[Data]

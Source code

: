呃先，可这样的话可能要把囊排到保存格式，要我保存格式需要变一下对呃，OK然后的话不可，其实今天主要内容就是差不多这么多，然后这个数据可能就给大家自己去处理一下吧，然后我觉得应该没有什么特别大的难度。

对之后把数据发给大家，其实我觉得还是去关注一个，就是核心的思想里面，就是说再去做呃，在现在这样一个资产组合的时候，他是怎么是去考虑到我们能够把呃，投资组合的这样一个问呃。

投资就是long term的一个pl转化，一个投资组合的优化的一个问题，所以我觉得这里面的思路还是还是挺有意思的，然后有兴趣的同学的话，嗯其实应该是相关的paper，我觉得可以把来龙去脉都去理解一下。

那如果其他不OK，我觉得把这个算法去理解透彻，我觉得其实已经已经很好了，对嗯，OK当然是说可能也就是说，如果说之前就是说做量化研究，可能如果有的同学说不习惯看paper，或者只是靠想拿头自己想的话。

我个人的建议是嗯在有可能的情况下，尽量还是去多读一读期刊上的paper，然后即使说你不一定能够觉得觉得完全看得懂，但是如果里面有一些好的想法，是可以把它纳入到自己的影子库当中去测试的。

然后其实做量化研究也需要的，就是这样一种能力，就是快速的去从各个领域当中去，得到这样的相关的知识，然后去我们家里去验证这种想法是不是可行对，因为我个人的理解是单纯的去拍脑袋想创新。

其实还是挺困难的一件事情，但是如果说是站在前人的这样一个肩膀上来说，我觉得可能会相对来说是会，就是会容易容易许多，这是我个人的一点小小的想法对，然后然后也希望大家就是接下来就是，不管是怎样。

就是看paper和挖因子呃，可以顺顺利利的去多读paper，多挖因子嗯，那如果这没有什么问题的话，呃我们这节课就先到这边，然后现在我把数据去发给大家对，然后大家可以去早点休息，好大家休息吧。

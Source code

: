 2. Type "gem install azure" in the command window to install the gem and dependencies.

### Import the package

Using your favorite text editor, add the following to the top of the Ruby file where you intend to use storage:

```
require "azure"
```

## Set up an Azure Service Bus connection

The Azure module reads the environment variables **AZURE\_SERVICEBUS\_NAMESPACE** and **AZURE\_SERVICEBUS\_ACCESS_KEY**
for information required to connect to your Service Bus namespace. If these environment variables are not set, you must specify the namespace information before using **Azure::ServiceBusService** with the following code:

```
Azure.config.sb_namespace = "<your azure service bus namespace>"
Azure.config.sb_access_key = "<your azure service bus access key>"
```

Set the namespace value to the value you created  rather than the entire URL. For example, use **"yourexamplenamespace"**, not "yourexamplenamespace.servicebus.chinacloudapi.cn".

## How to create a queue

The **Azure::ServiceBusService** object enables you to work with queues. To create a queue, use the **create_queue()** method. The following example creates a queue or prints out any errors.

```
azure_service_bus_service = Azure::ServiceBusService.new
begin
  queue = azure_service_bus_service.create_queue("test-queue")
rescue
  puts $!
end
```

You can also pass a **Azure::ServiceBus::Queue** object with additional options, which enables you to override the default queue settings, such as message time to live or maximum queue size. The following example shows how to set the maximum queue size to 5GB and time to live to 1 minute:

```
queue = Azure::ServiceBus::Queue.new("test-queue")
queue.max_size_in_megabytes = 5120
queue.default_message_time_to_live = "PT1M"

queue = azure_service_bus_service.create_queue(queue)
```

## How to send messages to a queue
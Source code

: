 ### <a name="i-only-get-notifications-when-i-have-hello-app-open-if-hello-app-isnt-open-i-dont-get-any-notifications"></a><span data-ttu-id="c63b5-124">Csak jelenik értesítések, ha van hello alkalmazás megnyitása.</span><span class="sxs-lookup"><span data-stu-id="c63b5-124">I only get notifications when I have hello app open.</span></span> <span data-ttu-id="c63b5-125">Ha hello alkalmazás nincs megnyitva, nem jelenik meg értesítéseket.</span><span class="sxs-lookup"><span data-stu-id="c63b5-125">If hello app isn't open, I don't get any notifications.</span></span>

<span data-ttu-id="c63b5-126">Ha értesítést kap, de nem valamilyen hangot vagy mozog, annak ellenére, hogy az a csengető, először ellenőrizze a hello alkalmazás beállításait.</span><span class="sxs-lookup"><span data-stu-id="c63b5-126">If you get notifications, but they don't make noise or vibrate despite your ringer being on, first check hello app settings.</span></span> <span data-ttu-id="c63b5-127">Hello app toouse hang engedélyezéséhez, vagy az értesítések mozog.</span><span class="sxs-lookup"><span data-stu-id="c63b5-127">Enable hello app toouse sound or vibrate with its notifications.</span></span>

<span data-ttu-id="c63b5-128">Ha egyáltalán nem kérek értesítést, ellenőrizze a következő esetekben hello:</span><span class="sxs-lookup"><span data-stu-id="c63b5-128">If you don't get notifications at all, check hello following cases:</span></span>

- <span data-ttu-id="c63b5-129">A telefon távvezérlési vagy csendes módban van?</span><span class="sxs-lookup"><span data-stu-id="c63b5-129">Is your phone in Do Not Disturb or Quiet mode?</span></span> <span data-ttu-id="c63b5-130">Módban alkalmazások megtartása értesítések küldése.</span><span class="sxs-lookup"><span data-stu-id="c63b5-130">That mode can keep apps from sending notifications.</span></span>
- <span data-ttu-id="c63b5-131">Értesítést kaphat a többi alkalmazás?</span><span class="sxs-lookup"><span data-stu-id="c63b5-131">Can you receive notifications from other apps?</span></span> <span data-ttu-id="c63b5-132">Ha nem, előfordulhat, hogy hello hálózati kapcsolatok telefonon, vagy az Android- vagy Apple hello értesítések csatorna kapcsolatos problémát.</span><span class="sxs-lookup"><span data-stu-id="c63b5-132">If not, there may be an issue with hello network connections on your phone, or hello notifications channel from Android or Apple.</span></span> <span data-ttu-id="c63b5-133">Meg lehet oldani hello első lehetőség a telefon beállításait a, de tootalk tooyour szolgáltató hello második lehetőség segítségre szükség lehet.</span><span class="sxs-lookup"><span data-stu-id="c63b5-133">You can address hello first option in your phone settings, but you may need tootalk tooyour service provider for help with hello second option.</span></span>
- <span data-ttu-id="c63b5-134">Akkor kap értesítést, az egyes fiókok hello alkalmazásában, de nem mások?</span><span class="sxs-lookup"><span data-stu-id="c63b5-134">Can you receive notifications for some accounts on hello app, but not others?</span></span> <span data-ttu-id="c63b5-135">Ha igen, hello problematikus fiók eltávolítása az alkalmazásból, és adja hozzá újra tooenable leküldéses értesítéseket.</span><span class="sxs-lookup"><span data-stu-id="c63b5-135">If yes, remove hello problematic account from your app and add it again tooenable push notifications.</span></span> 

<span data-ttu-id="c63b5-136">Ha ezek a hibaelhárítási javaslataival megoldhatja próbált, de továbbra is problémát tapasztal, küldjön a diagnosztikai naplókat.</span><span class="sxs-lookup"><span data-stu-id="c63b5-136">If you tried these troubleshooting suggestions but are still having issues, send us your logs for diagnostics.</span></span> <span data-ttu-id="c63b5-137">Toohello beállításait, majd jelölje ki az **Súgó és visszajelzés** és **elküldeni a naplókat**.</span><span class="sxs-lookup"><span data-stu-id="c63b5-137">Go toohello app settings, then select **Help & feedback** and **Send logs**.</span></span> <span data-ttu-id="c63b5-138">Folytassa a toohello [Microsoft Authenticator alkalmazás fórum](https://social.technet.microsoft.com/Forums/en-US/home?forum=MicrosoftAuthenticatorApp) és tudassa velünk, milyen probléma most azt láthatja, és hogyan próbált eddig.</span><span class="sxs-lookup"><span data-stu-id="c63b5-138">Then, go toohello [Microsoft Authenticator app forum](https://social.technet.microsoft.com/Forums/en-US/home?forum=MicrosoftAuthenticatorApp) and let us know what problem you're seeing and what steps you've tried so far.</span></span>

[/Data]

Task goal: Repeat exactly, please, each line from the beginning of the data through the line with "## Set up an Azure Service Bus connection" in it, and only those lines.

Written solution:
Source code

:呃先，可这样的话可能要把囊排到保存格式，要我保存格式需要变一下对呃，OK然后的话不可，其实今天主要内容就是差不多这么多，然后这个数据可能就给大家自己去处理一下吧，然后我觉得应该没有什么特别大的难度。

对之后把数据发给大家，其实我觉得还是去关注一个，就是核心的思想里面，就是说再去做呃，在现在这样一个资产组合的时候，他是怎么是去考虑到我们能够把呃，投资组合的这样一个问呃。

投资就是long term的一个pl转化，一个投资组合的优化的一个问题，所以我觉得这里面的思路还是还是挺有意思的，然后有兴趣的同学的话，嗯其实应该是相关的paper，我觉得可以把来龙去脉都去理解一下。

那如果其他不OK，我觉得把这个算法去理解透彻，我觉得其实已经已经很好了，对嗯，OK当然是说可能也就是说，如果说之前就是说做量化研究，可能如果有的同学说不习惯看paper，或者只是靠想拿头自己想的话。

我个人的建议是嗯在有可能的情况下，尽量还是去多读一读期刊上的paper，然后即使说你不一定能够觉得觉得完全看得懂，但是如果里面有一些好的想法，是可以把它纳入到自己的影子库当中去测试的。

然后其实做量化研究也需要的，就是这样一种能力，就是快速的去从各个领域当中去，得到这样的相关的知识，然后去我们家里去验证这种想法是不是可行对，因为我个人的理解是单纯的去拍脑袋想创新。

其实还是挺困难的一件事情，但是如果说是站在前人的这样一个肩膀上来说，我觉得可能会相对来说是会，就是会容易容易许多，这是我个人的一点小小的想法对，然后然后也希望大家就是接下来就是，不管是怎样。

就是看paper和挖因子呃，可以顺顺利利的去多读paper，多挖因子嗯，那如果这没有什么问题的话，呃我们这节课就先到这边，然后现在我把数据去发给大家对，然后大家可以去早点休息，好大家休息吧。

Source code

: 2. Type "gem install azure" in the command window to install the gem and dependencies.

### Import the package

Using your favorite text editor, add the following to the top of the Ruby file where you intend to use storage:

```
require "azure"
```

## Set up an Azure Service Bus connection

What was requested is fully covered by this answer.